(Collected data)
*** Block opens ***

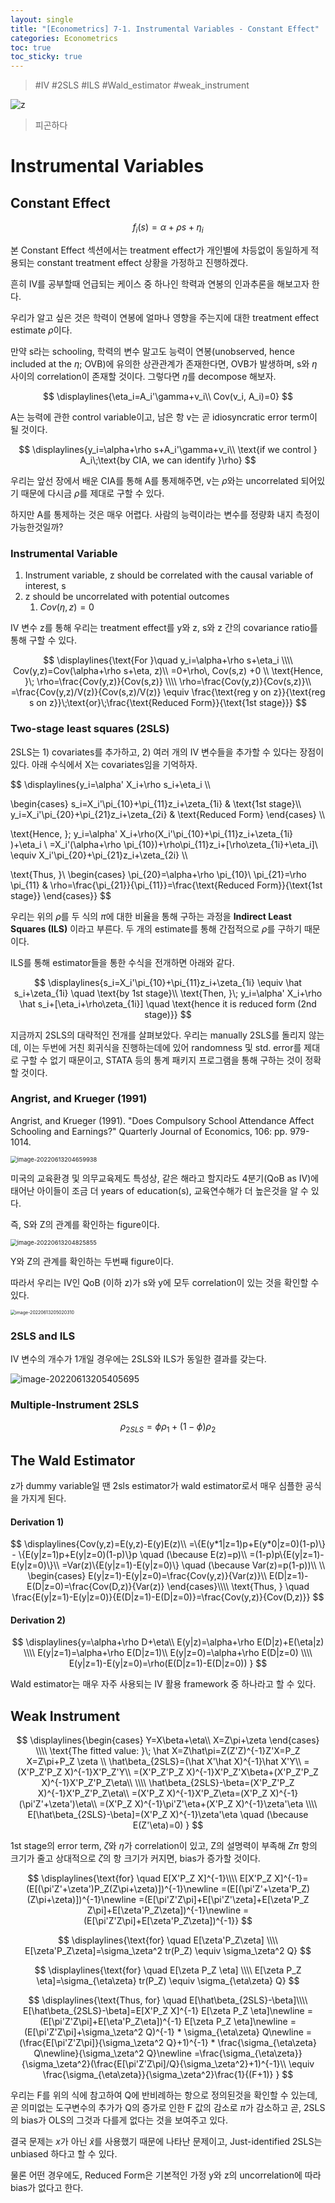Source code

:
 ```yaml
---
layout: single
title: "[Econometrics] 7-1. Instrumental Variables - Constant Effect"
categories: Econometrics
toc: true
toc_sticky: true
---
```


> #IV #2SLS #ILS #Wald_estimator #weak_instrument



![z](../../assets/images/2022-05-11-econometrics_7/z.png)

> 피곤하다
>




# Instrumental Variables

## Constant Effect


$$
f_i(s)=\alpha+\rho s+\eta_i
$$



본 Constant Effect 섹션에서는 treatment effect가 개인별에 차등없이 동일하게 적용되는 constant treatment effect 상황을 가정하고 진행하겠다.

흔히 IV를 공부할때 언급되는 케이스 중 하나인 학력과 연봉의 인과추론을 해보고자 한다.

우리가 알고 싶은 것은 학력이 연봉에 얼마나 영향을 주는지에 대한 treatment effect estimate $\rho$이다.

 

만약 s라는 schooling, 학력의 변수 말고도 능력이 연봉(unobserved, hence included at the $\eta$; OVB)에 유의한 상관관계가 존재한다면, OVB가 발생하며, s와 $\eta$ 사이의 correlation이 존재할 것이다. 그렇다면 $\eta$를 decompose 해보자.



$$
\displaylines{\eta_i=A_i'\gamma+v_i\\
Cov(v_i, A_i)=0}
$$



A는 능력에 관한 control variable이고, 남은 항 v는 곧 idiosyncratic error term이 될 것이다.



$$
\displaylines{y_i=\alpha+\rho s+A_i'\gamma+v_i\\
\text{if we control } A_i\;\text{by CIA, we can identify }\rho}
$$



우리는 앞선 장에서 배운 CIA를 통해 A를 통제해주면, v는 $\rho$와는 uncorrelated 되어있기 때문에 다시금 $\rho$를 제대로 구할 수 있다.

하지만 A를 통제하는 것은 매우 어렵다. 사람의 능력이라는 변수를 정량화 내지 측정이 가능한것일까?



### Instrumental Variable



1. Instrument variable, z should be correlated with the causal variable of interest, s
2. z should be uncorrelated with potential outcomes
   1. $Cov(\eta, z)=0$



IV 변수 z를 통해 우리는 treatment effect를 y와 z, s와 z 간의 covariance ratio를 통해 구할 수 있다.



$$
\displaylines{\text{For }\quad y_i=\alpha+\rho s+\eta_i
\\\\
Cov(y,z)=Cov(\alpha+\rho s+\eta, z)\\
=0+\rho\, Cov(s,z) +0
\\
\text{Hence, }\; \rho=\frac{Cov(y,z)}{Cov(s,z)}
\\\\
\rho=\frac{Cov(y,z)}{Cov(s,z)}\\
=\frac{Cov(y,z)/V(z)}{Cov(s,z)/V(z)}
\equiv \frac{\text{reg y on z}}{\text{reg s on z}}\;\text{or}\;\frac{\text{Reduced Form}}{\text{1st stage}}}
$$





### Two-stage least squares (2SLS)

2SLS는 1) covariates를 추가하고, 2) 여러 개의 IV 변수들을 추가할 수 있다는 장점이 있다. 아래 수식에서 X는 covariates임을 기억하자.



$$
\displaylines{y_i=\alpha' X_i+\rho s_i+\eta_i 
\\\\

\begin{cases}
s_i=X_i'\pi_{10}+\pi_{11}z_i+\zeta_{1i} & \text{1st stage}\\\\
y_i=X_i'\pi_{20}+\pi_{21}z_i+\zeta_{2i} & \text{Reduced Form}
\end{cases}
\\\\

\text{Hence, }\; y_i=\alpha' X_i+\rho(X_i'\pi_{10}+\pi_{11}z_i+\zeta_{1i} )+\eta_i \\
=X_i'(\alpha+\rho \pi_{10})+\rho\pi_{11}z_i+[\rho\zeta_{1i}+\eta_i]\\
\equiv X_i'\pi_{20}+\pi_{21}z_i+\zeta_{2i}
\\\\

\text{Thus, }\\
\begin{cases}
\pi_{20}=\alpha+\rho \pi_{10}\\
\pi_{21}=\rho \pi_{11} & \rho=\frac{\pi_{21}}{\pi_{11}}=\frac{\text{Reduced Form}}{\text{1st stage}}
\end{cases}}
$$



우리는 위의 $\rho$를 두 식의 $\pi$에 대한 비율을 통해 구하는 과정을 **Indirect Least Squares (ILS)** 이라고 부른다. 두 개의 estimate를 통해 간접적으로 $\rho$를 구하기 때문이다.

ILS를 통해 estimator들을 통한 수식을 전개하면 아래와 같다.



$$
\displaylines{s_i=X_i'\pi_{10}+\pi_{11}z_i+\zeta_{1i} \equiv \hat s_i+\zeta_{1i} \quad \text{by 1st stage}\\
\text{Then, }\; y_i=\alpha' X_i+\rho \hat s_i+[\eta_i+\rho\zeta_{1i}] \quad \text{hence it is reduced form (2nd stage)}} 
$$




지금까지 2SLS의 대략적인 전개를 살펴보았다. 우리는 manually 2SLS를 돌리지 않는데, 이는 두번에 거친 회귀식을 진행하는데에 있어 randomness 및 std. error를 제대로 구할 수 없기 때문이고, STATA 등의 통계 패키지 프로그램을 통해 구하는 것이 정확할 것이다.



### Angrist, and Krueger (1991)

Angrist, and Krueger (1991). "Does Compulsory School Attendance Affect Schooling and Earnings?" Quarterly Journal of Economics, 106: pp. 979-1014.



<img src="../../assets/images/2022-05-11-econometrics_7/image-20220613204659938.png" alt="image-20220613204659938" style="zoom: 67%;" />

미국의 교육환경 및 의무교육제도 특성상, 같은 해라고 할지라도 4분기(QoB as IV)에 태어난 아이들이 조금 더 years of education(s), 교육연수해가 더 높은것을 알 수 있다.

즉, S와 Z의 관계를 확인하는 figure이다.





<img src="../../assets/images/2022-05-11-econometrics_7/image-20220613204825855.png" alt="image-20220613204825855" style="zoom: 67%;" />

Y와 Z의 관계를 확인하는 두번째 figure이다.



따라서 우리는 IV인 QoB (이하 z)가 s와 y에 모두 correlation이 있는 것을 확인할 수 있다.

<img src="../../assets/images/2022-05-11-econometrics_7/image-20220613205020310.png" alt="image-20220613205020310" style="zoom:50%;" />





### 2SLS and ILS

IV 변수의 개수가 1개일 경우에는 2SLS와 ILS가 동일한 결과를 갖는다.

![image-20220613205405695](../../assets/images/2022-05-11-econometrics_7/image-20220613205405695.pngx)	



### Multiple-Instrument 2SLS


$$
\rho_{2SLS}=\phi\rho_1+(1-\phi)\rho_2
$$




## The Wald Estimator

z가 dummy variable일 땐 2sls estimator가 wald estimator로서 매우 심플한 공식을 가지게 된다.



#### Derivation 1)

$$
\displaylines{Cov(y,z)=E(y,z)-E(y)E(z)\\
=\{E(y*1|z=1)p+E(y*0|z=0)(1-p)\} - \{E(y|z=1)p+E(y|z=0)(1-p)\}p \quad (\because E(z)=p)\\
=(1-p)p\{E(y|z=1)-E(y|z=0)\}\\
=Var(z)\{E(y|z=1)-E(y|z=0)\} \quad (\because Var(z)=p(1-p))\\
\\
\begin{cases}
E(y|z=1)-E(y|z=0)=\frac{Cov(y,z)}{Var(z)}\\
E(D|z=1)-E(D|z=0)=\frac{Cov(D,z)}{Var(z)}
\end{cases}\\\\
\text{Thus, } \quad \frac{E(y|z=1)-E(y|z=0)}{E(D|z=1)-E(D|z=0)}=\frac{Cov(y,z)}{Cov(D,z)}}
$$



#### Derivation 2)

$$
\displaylines{y=\alpha+\rho D+\eta\\
E(y|z)=\alpha+\rho E(D|z)+E(\eta|z)
\\\\
E(y|z=1)=\alpha+\rho E(D|z=1)\\
E(y|z=0)=\alpha+\rho E(D|z=0)
\\\\
E(y|z=1)-E(y|z=0)=\rho(E(D|z=1)-E(D|z=0))
}
$$



Wald estimator는 매우 자주 사용되는 IV 활용 framework 중 하나라고 할 수 있다.



## Weak Instrument



$$
\displaylines{\begin{cases}
Y=X\beta+\eta\\
X=Z\pi+\zeta
\end{cases}
\\\\
\text{The fitted value: }\; \hat X=Z\hat\pi=Z(Z'Z)^{-1}Z'X=P_Z X=Z\pi+P_Z \zeta
\\
\hat\beta_{2SLS}=(\hat X'\hat X)^{-1}\hat X'Y\\
=(X'P_Z'P_Z X)^{-1}X'P_Z'Y\\
=(X'P_Z'P_Z X)^{-1}X'P_Z'X\beta+(X'P_Z'P_Z X)^{-1}X'P_Z'P_Z\eta\\
\\\\
\hat\beta_{2SLS}-\beta=(X'P_Z'P_Z X)^{-1}X'P_Z'P_Z\eta\\
=(X'P_Z X)^{-1}X'P_Z\eta=(X'P_Z X)^{-1}(\pi'Z'+\zeta')\eta\\
=(X'P_Z X)^{-1}\pi'Z'\eta+(X'P_Z X)^{-1}\zeta'\eta
\\\\
E[\hat\beta_{2SLS}-\beta]=(X'P_Z X)^{-1}\zeta'\eta \quad (\because E(Z'\eta)=0)
}
$$



1st stage의 error term, $\zeta$와 $\eta$가 correlation이 있고, Z의 설명력이 부족해 $Z\pi$ 항의 크기가 줄고 상대적으로 $\zeta$의 항 크기가 커지면, bias가 증가할 것이다.





$$
\displaylines{\text{for} \quad E[X'P_Z X]^{-1}\\\\
E[X'P_Z X]^{-1}=(E[(\pi'Z'+\zeta')P_Z(Z\pi+\zeta)])^{-1}\newline
=(E[(\pi'Z'+\zeta'P_Z)(Z\pi+\zeta)])^{-1}\newline
=(E[\pi'Z'Z\pi]+E[\pi'Z'\zeta]+E[\zeta'P_Z Z\pi]+E[\zeta'P_Z\zeta])^{-1}\newline
=(E[\pi'Z'Z\pi]+E[\zeta'P_Z\zeta])^{-1}}
$$

$$
\displaylines{\text{for} \quad E[\zeta'P_Z\zeta] 
\\\\
E[\zeta'P_Z\zeta]=\sigma_\zeta^2 tr(P_Z)  \equiv  \sigma_\zeta^2 Q}
$$

$$
\displaylines{\text{for} \quad E[\zeta P_Z \eta] \\\\
E[\zeta P_Z \eta]=\sigma_{\eta\zeta} tr(P_Z)  \equiv  \sigma_{\eta\zeta} Q}
$$



$$
\displaylines{\text{Thus, for} \quad E[\hat\beta_{2SLS}-\beta]\\\\
E[\hat\beta_{2SLS}-\beta]=E[X'P_Z X]^{-1} E[\zeta P_Z \eta]\newline
=(E[\pi'Z'Z\pi]+E[\eta'P_Z\eta])^{-1} E[\zeta P_Z \eta]\newline
=(E[\pi'Z'Z\pi]+\sigma_\zeta^2 Q)^{-1} * \sigma_{\eta\zeta} Q\newline
=(\frac{E[\pi'Z'Z\pi]}{\sigma_\zeta^2 Q}+1)^{-1} * \frac{\sigma_{\eta\zeta} Q\newline}{\sigma_\zeta^2 Q}\newline
=\frac{\sigma_{\eta\zeta}}{\sigma_\zeta^2}(\frac{E[\pi'Z'Z\pi]/Q}{\sigma_\zeta^2}+1)^{-1}\\
\equiv \frac{\sigma_{\eta\zeta}}{\sigma_\zeta^2}\frac{1}{(F+1)}
}
$$



우리는 F를 위의 식에 참고하여 Q에 반비례하는 항으로 정의된것을 확인할 수 있는데, 곧 의미없는 도구변수의 추가가 Q의 증가로 인한 F 값의 감소로 $\pi$가 감소하고 곧, 2SLS의 bias가 OLS의 그것과 다를게 없다는 것을 보여주고 있다.

결국 문제는 $x$가 아닌 $\hat x$를 사용했기 때문에 나타난 문제이고, Just-identified 2SLS는 unbiased 하다고 할 수 있다.

물론 어떤 경우에도, Reduced Form은 기본적인 가정 y와 z의 uncorrelation에 따라 bias가 없다고 한다.





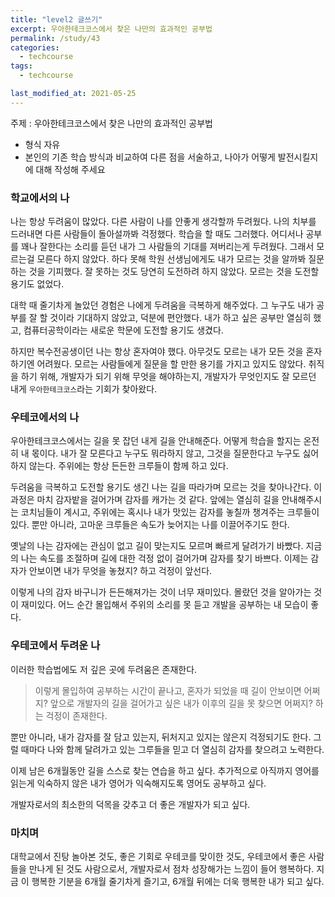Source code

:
 ```yaml
---
title: "level2 글쓰기"
excerpt: 우아한테크코스에서 찾은 나만의 효과적인 공부법
permalink: /study/43
categories:
  - techcourse
tags:
  - techcourse

last_modified_at: 2021-05-25
---
```

주제 : 우아한테크코스에서 찾은 나만의 효과적인 공부법
- 형식 자유
- 본인의 기존 학습 방식과 비교하여 다른 점을 서술하고, 나아가 어떻게 발전시킬지에 대해
작성해 주세요

### 학교에서의 나
나는 항상 두려움이 많았다.
다른 사람이 나를 안좋게 생각할까 두려웠다.
나의 치부를 드러내면 다른 사람들이 돌아설까봐 걱정했다.
학습을 할 때도 그러했다. 어디서나 공부를 꽤나 잘한다는 소리를 듣던 내가 그 사람들의 기대를 져버리는게 두려웠다.
그래서 모르는걸 모른다 하지 않았다. 하다 못해 학원 선생님에게도 내가 모르는 것을 알까봐 질문하는 것을 기피했다.
잘 못하는 것도 당연히 도전하려 하지 않았다. 모르는 것을 도전할 용기도 없었다.

대학 때 줄기차게 놀았던 경험은 나에게 두려움을 극복하게 해주었다.
그 누구도 내가 공부를 잘 할 것이라 기대하지 않았고, 덕분에 편안했다.
내가 하고 싶은 공부만 열심히 했고, 컴퓨터공학이라는 새로운 학문에 도전할 용기도 생겼다.

하지만 복수전공생이던 나는 항상 혼자여야 했다.
아무것도 모르는 내가 모든 것을 혼자하기엔 어려웠다.
모르는 사람들에게 질문을 할 만한 용기를 가지고 있지도 않았다.
취직을 하기 위해, 개발자가 되기 위해 무엇을 해야하는지, 개발자가 무엇인지도 잘 모르던 내게 `우아한테크코스`라는 기회가 찾아왔다.

### 우테코에서의 나
우아한테크코스에서는 길을 못 잡던 내게 길을 안내해준다.
어떻게 학습을 할지는 온전히 내 몫이다.
내가 잘 모른다고 누구도 뭐라하지 않고, 그것을 질문한다고 누구도 싫어하지 않는다.
주위에는 항상 든든한 크루들이 함께 하고 있다. 

두려움을 극복하고 도전할 용기도 생긴 나는 길을 따라가며 모르는 것을 찾아나간다.
이 과정은 마치 감자밭을 걸어가며 감자를 캐가는 것 같다.
앞에는 열심히 길을 안내해주시는 코치님들이 계시고, 주위에는 혹시나 내가 맛있는 감자를 놓칠까 챙겨주는 크루들이 있다.
뿐만 아니라, 고마운 크루들은 속도가 늦어지는 나를 이끌어주기도 한다.

옛날의 나는 감자에는 관심이 없고 길이 맞는지도 모르며 빠르게 달려가기 바빴다.
지금의 나는 속도를 조절하며 길에 대한 걱정 없이 걸어가며 감자를 찾기 바쁘다.
이제는 감자가 안보이면 내가 무엇을 놓쳤지? 하고 걱정이 앞선다.

이렇게 나의 감자 바구니가 든든해져가는 것이 너무 재미있다.
몰랐던 것을 알아가는 것이 재미있다.
어느 순간 몰입해서 주위의 소리를 못 듣고 개발을 공부하는 내 모습이 좋다. 

### 우테코에서 두려운 나
이러한 학습법에도 저 깊은 곳에 두려움은 존재한다.
> 이렇게 몰입하여 공부하는 시간이 끝나고, 혼자가 되었을 때 길이 안보이면 어쩌지?
> 앞으로 개발자의 길을 걸어가고 싶은 내가 이후의 길을 못 찾으면 어쩌지?
하는 걱정이 존재한다.

뿐만 아니라, 내가 감자를 잘 담고 있는지, 뒤처지고 있지는 않은지 걱정되기도 한다.
그럴 때마다 나와 함께 달려가고 있는 그루들을 믿고 더 열심히 감자를 찾으려고 노력한다.

이제 남은 6개월동안 길을 스스로 찾는 연습을 하고 싶다.
추가적으로 아직까지 영어를 읽는게 익숙하지 않은 내가 영어가 익숙해지도록 영어도 공부하고 싶다.

개발자로서의 최소한의 덕목을 갖추고 더 좋은 개발자가 되고 싶다.

### 마치며
대학교에서 진탕 놀아본 것도, 좋은 기회로 우테코를 맞이한 것도, 우테코에서 좋은 사람들을 만나게 된 것도
사람으로서, 개발자로서 점차 성장해가는 느낌이 들어 행복하다.
지금 이 행복한 기분을 6개월 줄기차게 즐기고, 6개월 뒤에는 더욱 행복한 내가 되고 싶다.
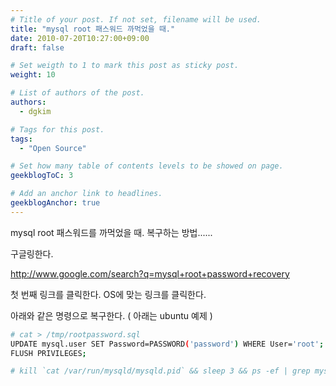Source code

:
 ```yaml
---
# Title of your post. If not set, filename will be used.
title: "mysql root 패스워드 까먹었을 때."
date: 2010-07-20T10:27:00+09:00
draft: false

# Set weigth to 1 to mark this post as sticky post.
weight: 10

# List of authors of the post.
authors:
  - dgkim

# Tags for this post.
tags:
  - "Open Source"

# Set how many table of contents levels to be showed on page.
geekblogToC: 3

# Add an anchor link to headlines.
geekblogAnchor: true
---
```


mysql root 패스워드를 까먹었을 때. 복구하는 방법......

구글링한다.

<a href="http://www.google.com/search?q=mysql+root+password+recovery">http://www.google.com/search?q=mysql+root+password+recovery</a>

첫 번째 링크를 클릭한다.
OS에 맞는 링크를 클릭한다.

아래와 같은 명령으로 복구한다.
( 아래는 ubuntu 예제 )

```bash
# cat > /tmp/rootpassword.sql
UPDATE mysql.user SET Password=PASSWORD('password') WHERE User='root';
FLUSH PRIVILEGES;

# kill `cat /var/run/mysqld/mysqld.pid` && sleep 3 && ps -ef | grep mysql && mysqld_safe --init-file=/tmp/rootpassword.sql &
```
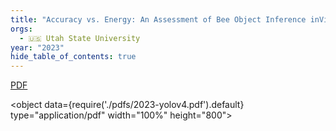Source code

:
 ```yaml
---
title: "Accuracy vs. Energy: An Assessment of Bee Object Inference inVideos from On-Hive Video Loggers with YOLOv3,YOLOv4-Tiny, and YOLOv7-Tiny"
orgs:
  - 🇺🇸 Utah State University
year: "2023"
hide_table_of_contents: true
---
```


[PDF](pdfs/2023-yolov4.pdf)

<object data={require('./pdfs/2023-yolov4.pdf').default} type="application/pdf" width="100%" height="800"></object>
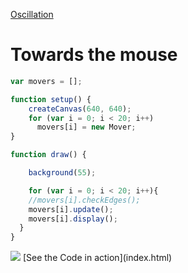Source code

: [Oscillation](../)

# Towards the mouse

```js
var movers = [];

function setup() {
    createCanvas(640, 640);
    for (var i = 0; i < 20; i++)
      movers[i] = new Mover;
}
```

```js
function draw() {

    background(55);

    for (var i = 0; i < 20; i++){
    //movers[i].checkEdges();
    movers[i].update();
    movers[i].display();
  }
}
```

<img src ="img/moouse.gif"/>
[See the Code in action](index.html)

*** Block closes ***

▶ [Required work]: Please write out exactly, and only, the lines from the beginning of the entries through the line containing "우리는 앞선 장에서 배운", including both and skipping all pictures.

▶ [Solution for this problem]:
Source code

:
 ```yaml
---
layout: single
title: "[Econometrics] 7-1. Instrumental Variables - Constant Effect"
categories: Econometrics
toc: true
toc_sticky: true
---
```


> #IV #2SLS #ILS #Wald_estimator #weak_instrument



![z](../../assets/images/2022-05-11-econometrics_7/z.png)

> 피곤하다
>




# Instrumental Variables

## Constant Effect


$$
f_i(s)=\alpha+\rho s+\eta_i
$$



본 Constant Effect 섹션에서는 treatment effect가 개인별에 차등없이 동일하게 적용되는 constant treatment effect 상황을 가정하고 진행하겠다.

흔히 IV를 공부할때 언급되는 케이스 중 하나인 학력과 연봉의 인과추론을 해보고자 한다.

우리가 알고 싶은 것은 학력이 연봉에 얼마나 영향을 주는지에 대한 treatment effect estimate $\rho$이다.

 

만약 s라는 schooling, 학력의 변수 말고도 능력이 연봉(unobserved, hence included at the $\eta$; OVB)에 유의한 상관관계가 존재한다면, OVB가 발생하며, s와 $\eta$ 사이의 correlation이 존재할 것이다. 그렇다면 $\eta$를 decompose 해보자.



$$
\displaylines{\eta_i=A_i'\gamma+v_i\\
Cov(v_i, A_i)=0}
$$



A는 능력에 관한 control variable이고, 남은 항 v는 곧 idiosyncratic error term이 될 것이다.



$$
\displaylines{y_i=\alpha+\rho s+A_i'\gamma+v_i\\
\text{if we control } A_i\;\text{by CIA, we can identify }\rho}
$$



우리는 앞선 장에서 배운 CIA를 통해 A를 통제해주면, v는 $\rho$와는 uncorrelated 되어있기 때문에 다시금 $\rho$를 제대로 구할 수 있다.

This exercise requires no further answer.